This post originally appeared on Newswire.ca
If you’re a nighthawk or use the news to wind down from the day, you’re probably familiar with Antony Robart. The news anchor and host can be seen weeknights across the country at 11 p.m, covering major local, national and international stories.
Follow him @AntonyRobart
What is it like to be an anchor for Global News?
It’s been a fantastic experience. Not only is it a great organization to work for, but for me it’s like going to university and getting paid for it. I am a news junkie, I love politics, health & lifestyle stories, sports, you name it. To be a part of it every day, to learn about the issues and events that affect so many people and be able to convey those stories to the public, is a privilege that is not lost on me. Someone in the profession once told me years ago that journalism is like ‘having a box seat to history.’ That’s exactly what it is.

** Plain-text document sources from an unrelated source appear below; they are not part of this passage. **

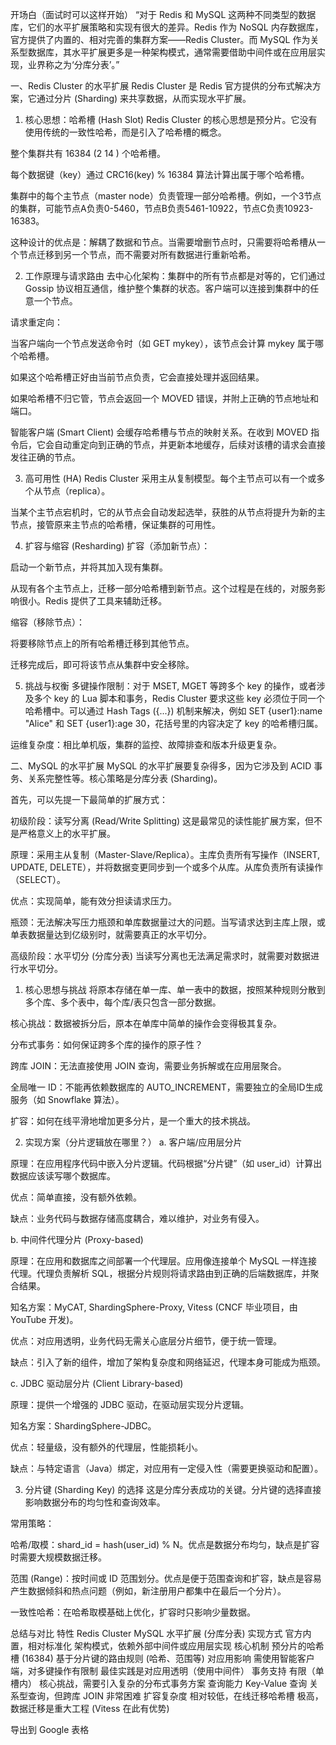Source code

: 开场白（面试时可以这样开始）
“对于 Redis 和 MySQL 这两种不同类型的数据库，它们的水平扩展策略和实现有很大的差异。Redis 作为 NoSQL 内存数据库，官方提供了内置的、相对完善的集群方案——Redis Cluster。而 MySQL 作为关系型数据库，其水平扩展更多是一种架构模式，通常需要借助中间件或在应用层实现，业界称之为‘分库分表’。”

一、Redis Cluster 的水平扩展
Redis Cluster 是 Redis 官方提供的分布式解决方案，它通过分片 (Sharding) 来共享数据，从而实现水平扩展。

1. 核心思想：哈希槽 (Hash Slot)
Redis Cluster 的核心思想是预分片。它没有使用传统的一致性哈希，而是引入了哈希槽的概念。

整个集群共有 16384 (2 
14
 ) 个哈希槽。

每个数据键（key）通过 CRC16(key) % 16384 算法计算出属于哪个哈希槽。

集群中的每个主节点（master node）负责管理一部分哈希槽。例如，一个3节点的集群，可能节点A负责0-5460，节点B负责5461-10922，节点C负责10923-16383。

这种设计的优点是：解耦了数据和节点。当需要增删节点时，只需要将哈希槽从一个节点迁移到另一个节点，而不需要对所有数据进行重新哈希。

2. 工作原理与请求路由
去中心化架构：集群中的所有节点都是对等的，它们通过 Gossip 协议相互通信，维护整个集群的状态。客户端可以连接到集群中的任意一个节点。

请求重定向：

当客户端向一个节点发送命令时（如 GET mykey），该节点会计算 mykey 属于哪个哈希槽。

如果这个哈希槽正好由当前节点负责，它会直接处理并返回结果。

如果哈希槽不归它管，节点会返回一个 MOVED 错误，并附上正确的节点地址和端口。

智能客户端 (Smart Client) 会缓存哈希槽与节点的映射关系。在收到 MOVED 指令后，它会自动重定向到正确的节点，并更新本地缓存，后续对该槽的请求会直接发往正确的节点。

3. 高可用性 (HA)
Redis Cluster 采用主从复制模型。每个主节点可以有一个或多个从节点（replica）。

当某个主节点宕机时，它的从节点会自动发起选举，获胜的从节点将提升为新的主节点，接管原来主节点的哈希槽，保证集群的可用性。

4. 扩容与缩容 (Resharding)
扩容（添加新节点）：

启动一个新节点，并将其加入现有集群。

从现有各个主节点上，迁移一部分哈希槽到新节点。这个过程是在线的，对服务影响很小。Redis 提供了工具来辅助迁移。

缩容（移除节点）：

将要移除节点上的所有哈希槽迁移到其他节点。

迁移完成后，即可将该节点从集群中安全移除。

5. 挑战与权衡
多键操作限制：对于 MSET, MGET 等跨多个 key 的操作，或者涉及多个 key 的 Lua 脚本和事务，Redis Cluster 要求这些 key 必须位于同一个哈希槽中。可以通过 Hash Tags ({...}) 机制来解决，例如 SET {user1}:name "Alice" 和 SET {user1}:age 30，花括号里的内容决定了 key 的哈希槽归属。

运维复杂度：相比单机版，集群的监控、故障排查和版本升级更复杂。

二、MySQL 的水平扩展
MySQL 的水平扩展要复杂得多，因为它涉及到 ACID 事务、关系完整性等。核心策略是分库分表 (Sharding)。

首先，可以先提一下最简单的扩展方式：

初级阶段：读写分离 (Read/Write Splitting)
这是最常见的读性能扩展方案，但不是严格意义上的水平扩展。

原理：采用主从复制（Master-Slave/Replica）。主库负责所有写操作（INSERT, UPDATE, DELETE），并将数据变更同步到一个或多个从库。从库负责所有读操作（SELECT）。

优点：实现简单，能有效分担读请求压力。

瓶颈：无法解决写压力瓶颈和单库数据量过大的问题。当写请求达到主库上限，或单表数据量达到亿级别时，就需要真正的水平切分。

高级阶段：水平切分 (分库分表)
当读写分离也无法满足需求时，就需要对数据进行水平切分。

1. 核心思想与挑战
将原本存储在单一库、单一表中的数据，按照某种规则分散到多个库、多个表中，每个库/表只包含一部分数据。

核心挑战：数据被拆分后，原本在单库中简单的操作会变得极其复杂。

分布式事务：如何保证跨多个库的操作的原子性？

跨库 JOIN：无法直接使用 JOIN 查询，需要业务拆解或在应用层聚合。

全局唯一 ID：不能再依赖数据库的 AUTO_INCREMENT，需要独立的全局ID生成服务（如 Snowflake 算法）。

扩容：如何在线平滑地增加更多分片，是一个重大的技术挑战。

2. 实现方案（分片逻辑放在哪里？）
a. 客户端/应用层分片

原理：在应用程序代码中嵌入分片逻辑。代码根据“分片键”（如 user_id）计算出数据应该读写哪个数据库。

优点：简单直接，没有额外依赖。

缺点：业务代码与数据存储高度耦合，难以维护，对业务有侵入。

b. 中间件代理分片 (Proxy-based)

原理：在应用和数据库之间部署一个代理层。应用像连接单个 MySQL 一样连接代理。代理负责解析 SQL，根据分片规则将请求路由到正确的后端数据库，并聚合结果。

知名方案：MyCAT, ShardingSphere-Proxy, Vitess (CNCF 毕业项目，由 YouTube 开发)。

优点：对应用透明，业务代码无需关心底层分片细节，便于统一管理。

缺点：引入了新的组件，增加了架构复杂度和网络延迟，代理本身可能成为瓶颈。

c. JDBC 驱动层分片 (Client Library-based)

原理：提供一个增强的 JDBC 驱动，在驱动层实现分片逻辑。

知名方案：ShardingSphere-JDBC。

优点：轻量级，没有额外的代理层，性能损耗小。

缺点：与特定语言（Java）绑定，对应用有一定侵入性（需要更换驱动和配置）。

3. 分片键 (Sharding Key) 的选择
这是分库分表成功的关键。分片键的选择直接影响数据分布的均匀性和查询效率。

常用策略：

哈希/取模：shard_id = hash(user_id) % N。优点是数据分布均匀，缺点是扩容时需要大规模数据迁移。

范围 (Range)：按时间或 ID 范围划分。优点是便于范围查询和扩容，缺点是容易产生数据倾斜和热点问题（例如，新注册用户都集中在最后一个分片）。

一致性哈希：在哈希取模基础上优化，扩容时只影响少量数据。

总结与对比
特性	Redis Cluster	MySQL 水平扩展 (分库分表)
实现方式	官方内置，相对标准化	架构模式，依赖外部中间件或应用层实现
核心机制	预分片的哈希槽 (16384)	基于分片键的路由规则 (哈希、范围等)
对应用影响	需使用智能客户端，对多键操作有限制	最佳实践是对应用透明（使用中间件）
事务支持	有限（单槽内）	核心挑战，需要引入复杂的分布式事务方案
查询能力	Key-Value 查询	关系型查询，但跨库 JOIN 非常困难
扩容复杂度	相对较低，在线迁移哈希槽	极高，数据迁移是重大工程 (Vitess 在此有优势)

导出到 Google 表格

How do you decide what to cover?
That’s a topic of daily and ongoing debate in our newsroom. That decision is based on a number of factors: from the events and news of the day that one can’t ignore all the way to the number of bodies we have to cover any given story.
There is the news that is obvious (e.g., a mayor admitting he smoked an illicit drug), but there are also stories we should be covering (like the suicide crisis in many First Nations communities). Some stories are immediate, and some require more time for research and good storytelling. We are always looking for interesting and enterprise stories to tell—not just the stories that everyone is covering. I think of it as a combination of being a reflection of the community and reflecting stories and issues onto the community.
How does social media factor into your work?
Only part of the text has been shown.